### SUPPLIED MATERIAL

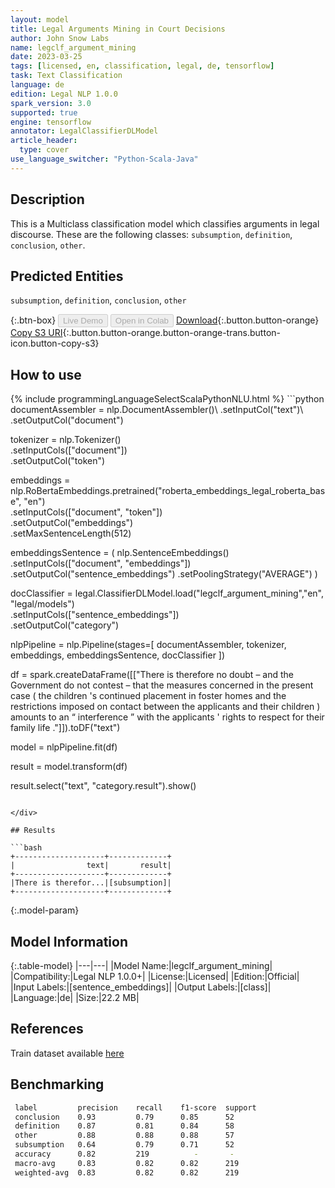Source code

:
 ```yaml
---
layout: model
title: Legal Arguments Mining in Court Decisions
author: John Snow Labs
name: legclf_argument_mining
date: 2023-03-25
tags: [licensed, en, classification, legal, de, tensorflow]
task: Text Classification
language: de
edition: Legal NLP 1.0.0
spark_version: 3.0
supported: true
engine: tensorflow
annotator: LegalClassifierDLModel
article_header:
  type: cover
use_language_switcher: "Python-Scala-Java"
---
```


## Description

This is a Multiclass classification model which classifies arguments in legal discourse. These are the following classes: `subsumption`, `definition`, `conclusion`, `other`.

## Predicted Entities

`subsumption`, `definition`, `conclusion`, `other`

{:.btn-box}
<button class="button button-orange" disabled>Live Demo</button>
<button class="button button-orange" disabled>Open in Colab</button>
[Download](https://s3.amazonaws.com/auxdata.johnsnowlabs.com/legal/models/legclf_argument_mining_de_1.0.0_3.0_1679760684128.zip){:.button.button-orange}
[Copy S3 URI](s3://auxdata.johnsnowlabs.com/legal/models/legclf_argument_mining_de_1.0.0_3.0_1679760684128.zip){:.button.button-orange.button-orange-trans.button-icon.button-copy-s3}

## How to use



<div class="tabs-box" markdown="1">
{% include programmingLanguageSelectScalaPythonNLU.html %}
```python
documentAssembler = nlp.DocumentAssembler()\
      .setInputCol("text")\
      .setOutputCol("document")

tokenizer = nlp.Tokenizer()\
       .setInputCols(["document"])\
       .setOutputCol("token")

embeddings = nlp.RoBertaEmbeddings.pretrained("roberta_embeddings_legal_roberta_base", "en")\
    .setInputCols(["document", "token"])\
    .setOutputCol("embeddings")\
    .setMaxSentenceLength(512)

embeddingsSentence = (
    nlp.SentenceEmbeddings()
    .setInputCols(["document", "embeddings"])
    .setOutputCol("sentence_embeddings")
    .setPoolingStrategy("AVERAGE")
)

docClassifier = legal.ClassifierDLModel.load("legclf_argument_mining","en", "legal/models")\
      .setInputCols(["sentence_embeddings"])\
      .setOutputCol("category")

nlpPipeline = nlp.Pipeline(stages=[
      documentAssembler, 
      tokenizer,
      embeddings,
      embeddingsSentence,
      docClassifier
])

df = spark.createDataFrame([["There is therefore no doubt – and the Government do not contest – that the measures concerned in the present case ( the children 's continued placement in foster homes and the restrictions imposed on contact between the applicants and their children ) amounts to an “ interference ” with the applicants ' rights to respect for their family life ."]]).toDF("text")

model = nlpPipeline.fit(df)

result = model.transform(df)

result.select("text", "category.result").show()
```

</div>

## Results

```bash
+--------------------+-------------+
|                text|       result|
+--------------------+-------------+
|There is therefor...|[subsumption]|
+--------------------+-------------+
```

{:.model-param}
## Model Information

{:.table-model}
|---|---|
|Model Name:|legclf_argument_mining|
|Compatibility:|Legal NLP 1.0.0+|
|License:|Licensed|
|Edition:|Official|
|Input Labels:|[sentence_embeddings]|
|Output Labels:|[class]|
|Language:|de|
|Size:|22.2 MB|

## References

Train dataset available [here](https://huggingface.co/datasets/MeilingShi/legal_argument_mining)

## Benchmarking

```bash
 label         precision    recall    f1-score  support      
 conclusion    0.93         0.79      0.85      52  
 definition    0.87         0.81      0.84      58  
 other         0.88         0.88      0.88      57  
 subsumption   0.64         0.79      0.71      52  
 accuracy      0.82         219          -       -  
 macro-avg     0.83         0.82      0.82      219 
 weighted-avg  0.83         0.82      0.82      219 
```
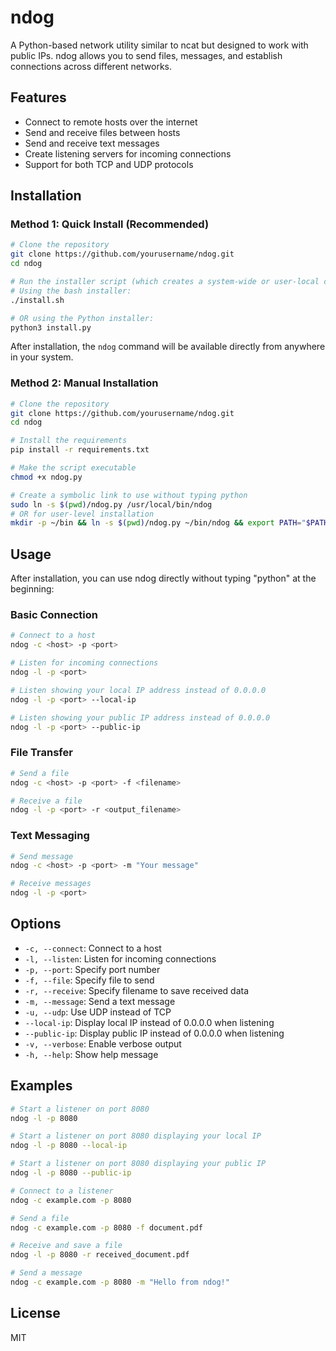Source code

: # ndog

A Python-based network utility similar to ncat but designed to work with public IPs. ndog allows you to send files, messages, and establish connections across different networks.

## Features

- Connect to remote hosts over the internet
- Send and receive files between hosts
- Send and receive text messages
- Create listening servers for incoming connections
- Support for both TCP and UDP protocols

## Installation

### Method 1: Quick Install (Recommended)

```bash
# Clone the repository
git clone https://github.com/yourusername/ndog.git
cd ndog

# Run the installer script (which creates a system-wide or user-local command)
# Using the bash installer:
./install.sh

# OR using the Python installer:
python3 install.py
```

After installation, the `ndog` command will be available directly from anywhere in your system.

### Method 2: Manual Installation

```bash
# Clone the repository
git clone https://github.com/yourusername/ndog.git
cd ndog

# Install the requirements
pip install -r requirements.txt

# Make the script executable
chmod +x ndog.py

# Create a symbolic link to use without typing python
sudo ln -s $(pwd)/ndog.py /usr/local/bin/ndog
# OR for user-level installation
mkdir -p ~/bin && ln -s $(pwd)/ndog.py ~/bin/ndog && export PATH="$PATH:$HOME/bin"
```

## Usage

After installation, you can use ndog directly without typing "python" at the beginning:

### Basic Connection

```bash
# Connect to a host
ndog -c <host> -p <port>

# Listen for incoming connections
ndog -l -p <port>

# Listen showing your local IP address instead of 0.0.0.0
ndog -l -p <port> --local-ip

# Listen showing your public IP address instead of 0.0.0.0
ndog -l -p <port> --public-ip
```

### File Transfer

```bash
# Send a file
ndog -c <host> -p <port> -f <filename>

# Receive a file
ndog -l -p <port> -r <output_filename>
```

### Text Messaging

```bash
# Send message
ndog -c <host> -p <port> -m "Your message"

# Receive messages
ndog -l -p <port>
```

## Options

- `-c, --connect`: Connect to a host
- `-l, --listen`: Listen for incoming connections
- `-p, --port`: Specify port number
- `-f, --file`: Specify file to send
- `-r, --receive`: Specify filename to save received data
- `-m, --message`: Send a text message
- `-u, --udp`: Use UDP instead of TCP
- `--local-ip`: Display local IP instead of 0.0.0.0 when listening
- `--public-ip`: Display public IP instead of 0.0.0.0 when listening
- `-v, --verbose`: Enable verbose output
- `-h, --help`: Show help message

## Examples

```bash
# Start a listener on port 8080
ndog -l -p 8080

# Start a listener on port 8080 displaying your local IP
ndog -l -p 8080 --local-ip

# Start a listener on port 8080 displaying your public IP
ndog -l -p 8080 --public-ip

# Connect to a listener
ndog -c example.com -p 8080

# Send a file
ndog -c example.com -p 8080 -f document.pdf

# Receive and save a file
ndog -l -p 8080 -r received_document.pdf

# Send a message
ndog -c example.com -p 8080 -m "Hello from ndog!"
```

## License

MIT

### AIM OF THE EXERCISE
Your job is to transcribe the entries above exactly; skip the pictures.

### ANSWER TO THE EXERCISE
Source code

:
 ```yaml
---
layout: model
title: Legal Arguments Mining in Court Decisions
author: John Snow Labs
name: legclf_argument_mining
date: 2023-03-25
tags: [licensed, en, classification, legal, de, tensorflow]
task: Text Classification
language: de
edition: Legal NLP 1.0.0
spark_version: 3.0
supported: true
engine: tensorflow
annotator: LegalClassifierDLModel
article_header:
  type: cover
use_language_switcher: "Python-Scala-Java"
---
```


## Description

This is a Multiclass classification model which classifies arguments in legal discourse. These are the following classes: `subsumption`, `definition`, `conclusion`, `other`.

## Predicted Entities

`subsumption`, `definition`, `conclusion`, `other`

{:.btn-box}
<button class="button button-orange" disabled>Live Demo</button>
<button class="button button-orange" disabled>Open in Colab</button>
[Download](https://s3.amazonaws.com/auxdata.johnsnowlabs.com/legal/models/legclf_argument_mining_de_1.0.0_3.0_1679760684128.zip){:.button.button-orange}
[Copy S3 URI](s3://auxdata.johnsnowlabs.com/legal/models/legclf_argument_mining_de_1.0.0_3.0_1679760684128.zip){:.button.button-orange.button-orange-trans.button-icon.button-copy-s3}

## How to use



<div class="tabs-box" markdown="1">
{% include programmingLanguageSelectScalaPythonNLU.html %}
```python
documentAssembler = nlp.DocumentAssembler()\
      .setInputCol("text")\
      .setOutputCol("document")

tokenizer = nlp.Tokenizer()\
       .setInputCols(["document"])\
       .setOutputCol("token")

embeddings = nlp.RoBertaEmbeddings.pretrained("roberta_embeddings_legal_roberta_base", "en")\
    .setInputCols(["document", "token"])\
    .setOutputCol("embeddings")\
    .setMaxSentenceLength(512)

embeddingsSentence = (
    nlp.SentenceEmbeddings()
    .setInputCols(["document", "embeddings"])
    .setOutputCol("sentence_embeddings")
    .setPoolingStrategy("AVERAGE")
)

docClassifier = legal.ClassifierDLModel.load("legclf_argument_mining","en", "legal/models")\
      .setInputCols(["sentence_embeddings"])\
      .setOutputCol("category")

nlpPipeline = nlp.Pipeline(stages=[
      documentAssembler, 
      tokenizer,
      embeddings,
      embeddingsSentence,
      docClassifier
])

df = spark.createDataFrame([["There is therefore no doubt – and the Government do not contest – that the measures concerned in the present case ( the children 's continued placement in foster homes and the restrictions imposed on contact between the applicants and their children ) amounts to an “ interference ” with the applicants ' rights to respect for their family life ."]]).toDF("text")

model = nlpPipeline.fit(df)

result = model.transform(df)

result.select("text", "category.result").show()
```

</div>

## Results

```bash
+--------------------+-------------+
|                text|       result|
+--------------------+-------------+
|There is therefor...|[subsumption]|
+--------------------+-------------+
```

{:.model-param}
## Model Information

{:.table-model}
|---|---|
|Model Name:|legclf_argument_mining|
|Compatibility:|Legal NLP 1.0.0+|
|License:|Licensed|
|Edition:|Official|
|Input Labels:|[sentence_embeddings]|
|Output Labels:|[class]|
|Language:|de|
|Size:|22.2 MB|

## References

Train dataset available [here](https://huggingface.co/datasets/MeilingShi/legal_argument_mining)

## Benchmarking

```bash
 label         precision    recall    f1-score  support      
 conclusion    0.93         0.79      0.85      52  
 definition    0.87         0.81      0.84      58  
 other         0.88         0.88      0.88      57  
 subsumption   0.64         0.79      0.71      52  
 accuracy      0.82         219          -       -  
 macro-avg     0.83         0.82      0.82      219 
 weighted-avg  0.83         0.82      0.82      219 
```
Source code

: # ndog

A Python-based network utility similar to ncat but designed to work with public IPs. ndog allows you to send files, messages, and establish connections across different networks.

## Features

- Connect to remote hosts over the internet
- Send and receive files between hosts
- Send and receive text messages
- Create listening servers for incoming connections
- Support for both TCP and UDP protocols

## Installation

### Method 1: Quick Install (Recommended)

```bash
# Clone the repository
git clone https://github.com/yourusername/ndog.git
cd ndog

# Run the installer script (which creates a system-wide or user-local command)
# Using the bash installer:
./install.sh

# OR using the Python installer:
python3 install.py
```

After installation, the `ndog` command will be available directly from anywhere in your system.

### Method 2: Manual Installation

```bash
# Clone the repository
git clone https://github.com/yourusername/ndog.git
cd ndog

# Install the requirements
pip install -r requirements.txt

# Make the script executable
chmod +x ndog.py

# Create a symbolic link to use without typing python
sudo ln -s $(pwd)/ndog.py /usr/local/bin/ndog
# OR for user-level installation
mkdir -p ~/bin && ln -s $(pwd)/ndog.py ~/bin/ndog && export PATH="$PATH:$HOME/bin"
```

## Usage

After installation, you can use ndog directly without typing "python" at the beginning:

### Basic Connection

```bash
# Connect to a host
ndog -c <host> -p <port>

# Listen for incoming connections
ndog -l -p <port>

# Listen showing your local IP address instead of 0.0.0.0
ndog -l -p <port> --local-ip

# Listen showing your public IP address instead of 0.0.0.0
ndog -l -p <port> --public-ip
```

### File Transfer

```bash
# Send a file
ndog -c <host> -p <port> -f <filename>

# Receive a file
ndog -l -p <port> -r <output_filename>
```

### Text Messaging

```bash
# Send message
ndog -c <host> -p <port> -m "Your message"

# Receive messages
ndog -l -p <port>
```

## Options

- `-c, --connect`: Connect to a host
- `-l, --listen`: Listen for incoming connections
- `-p, --port`: Specify port number
- `-f, --file`: Specify file to send
- `-r, --receive`: Specify filename to save received data
- `-m, --message`: Send a text message
- `-u, --udp`: Use UDP instead of TCP
- `--local-ip`: Display local IP instead of 0.0.0.0 when listening
- `--public-ip`: Display public IP instead of 0.0.0.0 when listening
- `-v, --verbose`: Enable verbose output
- `-h, --help`: Show help message

## Examples

```bash
# Start a listener on port 8080
ndog -l -p 8080

# Start a listener on port 8080 displaying your local IP
ndog -l -p 8080 --local-ip

# Start a listener on port 8080 displaying your public IP
ndog -l -p 8080 --public-ip

# Connect to a listener
ndog -c example.com -p 8080

# Send a file
ndog -c example.com -p 8080 -f document.pdf

# Receive and save a file
ndog -l -p 8080 -r received_document.pdf

# Send a message
ndog -c example.com -p 8080 -m "Hello from ndog!"
```

## License

MIT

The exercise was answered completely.